東京都美術館(上野)で「テート・ギャラリー展」。これは英国絵画の歴史を、16-17世紀の外国人画家の影響が強い時代から、18世紀のホガースによる国民的絵画の成立、18世紀後半のロイヤル・アカデミー、19世紀のコンスタブル、ターナー、ブレイクらロマン主義の勃興、19世紀半ばのラファエル前派を経て20世紀モダニズムまで、66作家100点の展示によって展観する企画であり、英国祭98の一環でもあります。

▲ジョン・コンスタブルの《フラットフォードの製粉場》(1816-7年)。ほとんど野外で描かれたこの作品は、自然への回帰を主題とするロマン主義の代表作の一つ。ストゥール河畔のこの地域は、コンスタブル自身が「きままな少年時代」を過ごした思い出の情景。
▲ジョゼフ・マロード・ウィリアム・ターナーの《ノラム城,日の出》(1845年頃)。1797年の北イングランドへの旅は「光と大気と水の画家」ターナーの原点であり、ノラム城は彼がその後も特に好んだモチーフ。
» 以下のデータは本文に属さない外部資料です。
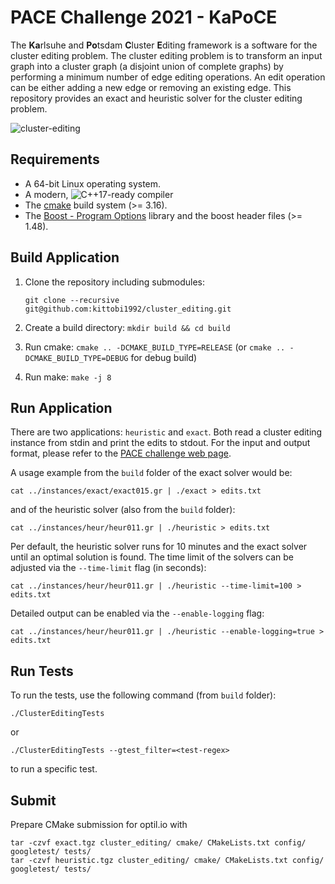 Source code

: # PACE Challenge 2021 - KaPoCE

The **Ka**rlsuhe and **Po**tsdam **C**luster **E**diting framework is a software for
the cluster editing problem. The cluster editing problem is to transform an input graph into a cluster graph (a disjoint union of complete graphs) by performing a minimum number of edge editing operations.  An edit operation can be either adding a new edge or removing an existing edge. This repository provides an exact and heuristic solver for the cluster editing problem.

![cluster-editing](https://user-images.githubusercontent.com/9654047/119774492-88069e00-bec2-11eb-8800-c4abfcacb82f.png)

Requirements
-----------

  - A 64-bit Linux operating system.
  - A modern, ![C++17](https://img.shields.io/badge/C++-17-blue.svg?style=flat)-ready compiler
 - The [cmake][cmake] build system (>= 3.16).
 - The [Boost - Program Options][Boost.Program_options] library and the boost header files (>= 1.48).

Build Application
-----------

1. Clone the repository including submodules:

   ```git clone --recursive git@github.com:kittobi1992/cluster_editing.git```
2. Create a build directory: `mkdir build && cd build`
3. Run cmake: `cmake .. -DCMAKE_BUILD_TYPE=RELEASE` (or `cmake .. -DCMAKE_BUILD_TYPE=DEBUG` for debug build)
4. Run make: `make -j 8`

Run Application
-----------

There are two applications: `heuristic` and `exact`.
Both read a cluster editing instance from stdin and print the edits to stdout.
For the input and output format, please refer to the [PACE challenge web page](https://pacechallenge.org/2021/).

A usage example from the `build` folder of the exact solver would be:

    cat ../instances/exact/exact015.gr | ./exact > edits.txt

and of the heuristic solver (also from the `build` folder):

    cat ../instances/heur/heur011.gr | ./heuristic > edits.txt

Per default, the heuristic solver runs for 10 minutes and the exact solver until an optimal solution is found.
The time limit of the solvers can be adjusted via the `--time-limit` flag (in seconds):

    cat ../instances/heur/heur011.gr | ./heuristic --time-limit=100 > edits.txt

Detailed output can be enabled via the `--enable-logging` flag:

    cat ../instances/heur/heur011.gr | ./heuristic --enable-logging=true > edits.txt


Run Tests
-----------

To run the tests, use the following command (from `build` folder):

    ./ClusterEditingTests

or

    ./ClusterEditingTests --gtest_filter=<test-regex>

to run a specific test.

Submit
-----------
Prepare CMake submission for optil.io with

    tar -czvf exact.tgz cluster_editing/ cmake/ CMakeLists.txt config/ googletest/ tests/
    tar -czvf heuristic.tgz cluster_editing/ cmake/ CMakeLists.txt config/ googletest/ tests/


[cmake]: http://www.cmake.org/ "CMake tool"
[Boost.Program_options]: http://www.boost.org/doc/libs/1_58_0/doc/html/program_options.html
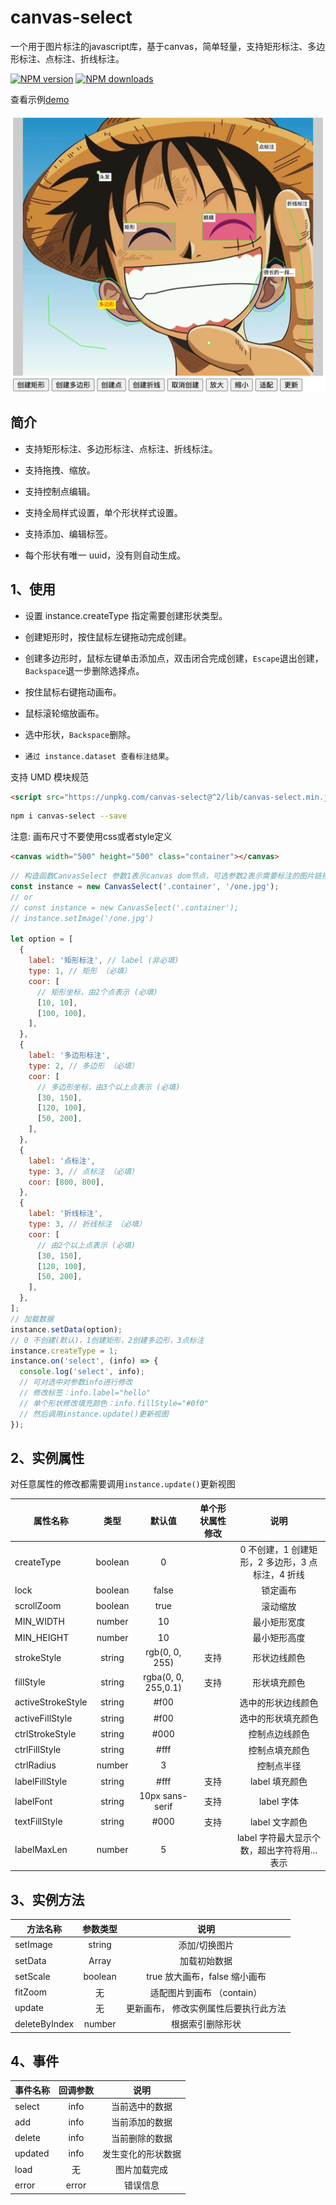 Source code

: # canvas-select

一个用于图片标注的javascript库，基于canvas，简单轻量，支持矩形标注、多边形标注、点标注、折线标注。

[![NPM version](https://img.shields.io/npm/v/canvas-select.svg?style=flat)](https://npmjs.org/package/canvas-select)
[![NPM downloads](http://img.shields.io/npm/dm/canvas-select.svg?style=flat)](https://npmjs.org/package/canvas-select)

查看示例[demo](https://codepen.io/heylight/pen/VwbQLje)

![图例](/example.png)

## 简介

- 支持矩形标注、多边形标注、点标注、折线标注。

- 支持拖拽、缩放。

- 支持控制点编辑。

- 支持全局样式设置，单个形状样式设置。

- 支持添加、编辑标签。

- 每个形状有唯一 uuid，没有则自动生成。

## 1、使用

- 设置 instance.createType 指定需要创建形状类型。

- 创建矩形时，按住鼠标左键拖动完成创建。

- 创建多边形时，鼠标左键单击添加点，双击闭合完成创建，`Escape`退出创建，`Backspace`退一步删除选择点。

- 按住鼠标右键拖动画布。

- 鼠标滚轮缩放画布。

- 选中形状，`Backspace`删除。

- `通过 instance.dataset 查看标注结果`。

支持 UMD 模块规范

```html
<script src="https://unpkg.com/canvas-select@^2/lib/canvas-select.min.js"></script>
```

```bash
npm i canvas-select --save
```

注意: 画布尺寸不要使用css或者style定义

```html
<canvas width="500" height="500" class="container"></canvas>
```

```js
// 构造函数CanvasSelect 参数1表示canvas dom节点，可选参数2表示需要标注的图片链接
const instance = new CanvasSelect('.container', '/one.jpg');
// or
// const instance = new CanvasSelect('.container');
// instance.setImage('/one.jpg')

let option = [
  {
    label: '矩形标注', // label (非必填)
    type: 1, // 矩形 （必填）
    coor: [
      // 矩形坐标，由2个点表示 (必填)
      [10, 10],
      [100, 100],
    ],
  },
  {
    label: '多边形标注',
    type: 2, // 多边形 （必填）
    coor: [
      // 多边形坐标，由3个以上点表示 (必填)
      [30, 150],
      [120, 100],
      [50, 200],
    ],
  },
  {
    label: '点标注',
    type: 3, // 点标注 （必填）
    coor: [800, 800],
  },
  {
    label: '折线标注',
    type: 3, // 折线标注 （必填）
    coor: [
      // 由2个以上点表示 (必填)
      [30, 150],
      [120, 100],
      [50, 200],
    ],
  },
];
// 加载数据
instance.setData(option);
// 0 不创建(默认)，1创建矩形，2创建多边形，3点标注
instance.createType = 1;
instance.on('select', (info) => {
  console.log('select', info);
  // 可对选中对参数info进行修改
  // 修改标签：info.label="hello"
  // 单个形状修改填充颜色：info.fillStyle="#0f0"
  // 然后调用instance.update()更新视图
});
```

## 2、实例属性

对任意属性的修改都需要调用`instance.update()`更新视图

| 属性名称          |  类型   |       默认值        | 单个形状属性修改 |                     说明                     |
| ----------------- | :-----: | :-----------------: | :--------------: | :------------------------------------------: |
| createType        | boolean |          0          |                  | 0 不创建，1 创建矩形，2 多边形，3 点标注，4 折线 |
| lock              | boolean |        false        |                  |                 锁定画布                 |
| scrollZoom        | boolean |        true         |                  |                 滚动缩放                 |
| MIN_WIDTH         | number  |         10          |                  |                 最小矩形宽度                 |
| MIN_HEIGHT        | number  |         10          |                  |                 最小矩形高度                 |
| strokeStyle       | string  |   rgb(0, 0, 255)    |       支持       |                 形状边线颜色                 |
| fillStyle         | string  | rgba(0, 0, 255,0.1) |       支持       |                 形状填充颜色                 |
| activeStrokeStyle | string  |        #f00         |                  |              选中的形状边线颜色              |
| activeFillStyle   | string  |        #f00         |                  |              选中的形状填充颜色              |
| ctrlStrokeStyle   | string  |        #000         |                  |                控制点边线颜色                |
| ctrlFillStyle     | string  |        #fff         |                  |                控制点填充颜色                |
| ctrlRadius        | number  |          3          |                  |                  控制点半径                  |
| labelFillStyle    | string  |        #fff         |       支持       |                label 填充颜色                |
| labelFont         | string  |   10px sans-serif   |       支持       |                label  字体               |
| textFillStyle     | string  |        #000         |       支持       |                label 文字颜色                |
| labelMaxLen       | number  |          5          |                  | label 字符最大显示个数，超出字符将用...表示  |

## 3、实例方法

| 方法名称      | 参数类型 |                 说明                  |
| ------------- | :------: | :-----------------------------------: |
| setImage      |  string  |             添加/切换图片             |
| setData       |  Array   |             加载初始数据              |
| setScale      | boolean  |     true 放大画布，false 缩小画布     |
| fitZoom       |    无    |      适配图片到画布 （contain）       |
| update        |    无    | 更新画布， 修改实例属性后要执行此方法 |
| deleteByIndex |  number  |           根据索引删除形状            |

## 4、事件

| 事件名称 | 回调参数 |        说明        |
| -------- | :------: | :----------------: |
| select   |   info   |   当前选中的数据   |
| add      |   info   |   当前添加的数据   |
| delete   |   info   |   当前删除的数据   |
| updated  |   info   | 发生变化的形状数据 |
| load     |    无    |    图片加载完成    |
| error    |  error   |      错误信息      |
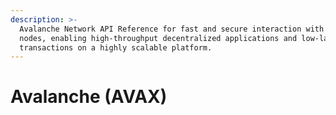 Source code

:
 ```yaml
---
description: >-
  Avalanche Network API Reference for fast and secure interaction with AVAX
  nodes, enabling high-throughput decentralized applications and low-latency
  transactions on a highly scalable platform.
---
```


# Avalanche (AVAX)

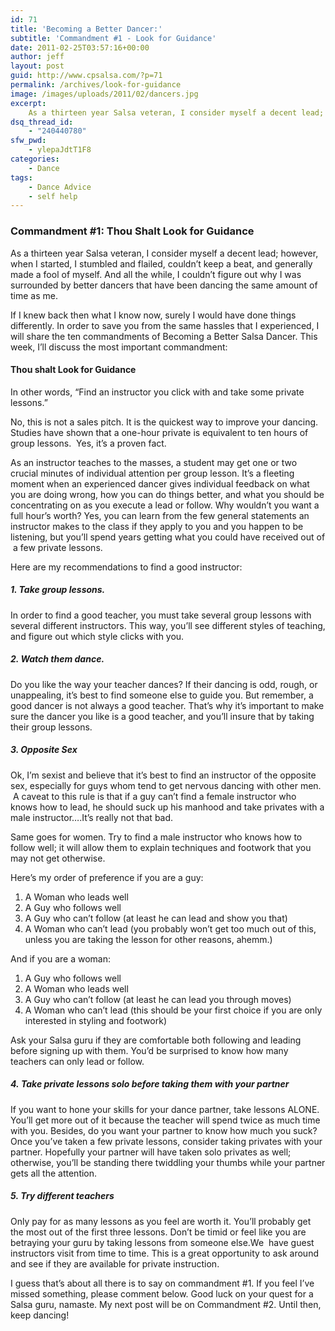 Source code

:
 ```yaml
---
id: 71
title: 'Becoming a Better Dancer:'
subtitle: 'Commandment #1 - Look for Guidance'
date: 2011-02-25T03:57:16+00:00
author: jeff
layout: post
guid: http://www.cpsalsa.com/?p=71
permalink: /archives/look-for-guidance
image: /images/uploads/2011/02/dancers.jpg
excerpt:
    As a thirteen year Salsa veteran, I consider myself a decent lead; however, when I started, I stumbled and flailed, couldn&#8217;t keep a beat, and generally made a fool of myself. And all the while, I couldn&#8217;t figure out why I was surrounded by better dancers that have been dancing the same amount of time as me.
dsq_thread_id:
    - "240440780"
sfw_pwd:
    - ylepaJdtT1F8
categories:
    - Dance
tags:
    - Dance Advice
    - self help
---
```

### Commandment #1: Thou Shalt Look for Guidance

As a thirteen year Salsa veteran, I consider myself a decent lead; however, when I started, I stumbled and flailed, couldn&#8217;t keep a beat, and generally made a fool of myself. And all the while, I couldn&#8217;t figure out why I was surrounded by better dancers that have been dancing the same amount of time as me.

<!--more-->

If I knew back then what I know now, surely I would have done things differently. In order to save you from the same hassles that I experienced, I will share the ten commandments of Becoming a Better Salsa Dancer. This week, I’ll discuss the most important commandment:

#### Thou shalt Look for Guidance

In other words, &#8220;Find an instructor you click with and take some private lessons.&#8221;

No, this is not a sales pitch. It is the quickest way to improve your dancing. Studies have shown that a one-hour private is equivalent to ten hours of group lessons.  Yes, it’s a proven fact.

As an instructor teaches to the masses, a student may get one or two crucial minutes of individual attention per group lesson. It’s a fleeting moment when an experienced dancer gives individual feedback on what you are doing wrong, how you can do things better, and what you should be concentrating on as you execute a lead or follow. Why wouldn&#8217;t you want a full hour&#8217;s worth? Yes, you can learn from the few general statements an instructor makes to the class if they apply to you and you happen to be listening, but you&#8217;ll spend years getting what you could have received out of  a few private lessons.

Here are my recommendations to find a good instructor:

##### 1. Take group lessons.

In order to find a good teacher, you must take several group lessons with several different instructors. This way, you’ll see different styles of teaching, and figure out which style clicks with you.

##### 2. Watch them dance.

Do you like the way your teacher dances? If their dancing is odd, rough, or unappealing, it’s best to find someone else to guide you. But remember, a good dancer is not always a good teacher. That’s why it’s important to make sure the dancer you like is a good teacher, and you’ll insure that by taking their group lessons.

##### 3. Opposite Sex

Ok, I’m sexist and believe that it’s best to find an instructor of the opposite sex, especially for guys whom tend to get nervous dancing with other men.  A caveat to this rule is that if a guy can’t find a female instructor who knows how to lead, he should suck up his manhood and take privates with a male instructor….It’s really not that bad.

Same goes for women. Try to find a male instructor who knows how to follow well; it will allow them to explain techniques and footwork that you may not get otherwise.

Here’s my order of preference if you are a guy:

1. A Woman who leads well
2. A Guy who follows well
3. A Guy who can’t follow (at least he can lead and show you that)
4. A Woman who can’t lead (you probably won’t get too much out of this, unless you are taking the lesson for other reasons, ahemm.)

And if you are a woman:

1. A Guy who follows well
2. A Woman who leads well
3. A Guy who can’t follow (at least he can lead you through moves)
4. A Woman who can’t lead (this should be your first choice if you are only interested in styling and footwork)

Ask your Salsa guru if they are comfortable both following and leading before signing up with them. You’d be surprised to know how many teachers can only lead or follow.

##### 4. Take private lessons solo before taking them with your partner

If you want to hone your skills for your dance partner, take lessons ALONE. You’ll get more out of it because the teacher will spend twice as much time with you. Besides, do you want your partner to know how much you suck? Once you’ve taken a few private lessons, consider taking privates with your partner. Hopefully your partner will have taken solo privates as well; otherwise, you’ll be standing there twiddling your thumbs while your partner gets all the attention.

##### 5. Try different teachers

Only pay for as many lessons as you feel are worth it. You’ll probably get the most out of the first three lessons. Don’t be timid or feel like you are betraying your guru by taking lessons from someone else.We  have guest instructors visit from time to time. This is a great opportunity to ask around and see if they are available for private instruction.

I guess that’s about all there is to say on commandment #1. If you feel I&#8217;ve missed something, please comment below. Good luck on your quest for a Salsa guru, namaste. My next post will be on Commandment #2. Until then, keep dancing!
▲サー・ジョン・エヴァレット・ミレーの《オフィーリア》(1851-2年)。シェイクスピアの「ハムレット」第4幕第7場、正気を失ったオフィーリアが小川で溺死する場面を描いている。今回の展覧会の白眉であり、黒山の人だかりとなっていた。
▲ダンテ・ゲイブリエル・ロセッティの《プロセルピナ》(1874年)。冥界の柘榴を一粒食べてしまったためハーデスに留まらなければならなかった神話の女性。ロセッティはミレーらと共に結成されたラファエル前派兄弟団の一員ではあったが、ミレーらが求めていた自然主義には共感せず、唯美主義と象徴主義の方向を目ざした。
▲ジョン・シンガー・サージェントの《カーネーション,ユリ,ユリ,バラ》(1885-6年)。描かれた2人の女の子が手にしているのは日本の提灯。パリ滞在時にモネの友人となり、印象主義の色彩感覚を学んだサージェントは、毎夕、光がちょうど適正になる数分間しか仕事ができず、この絵の完成までに2回の秋が費やされた。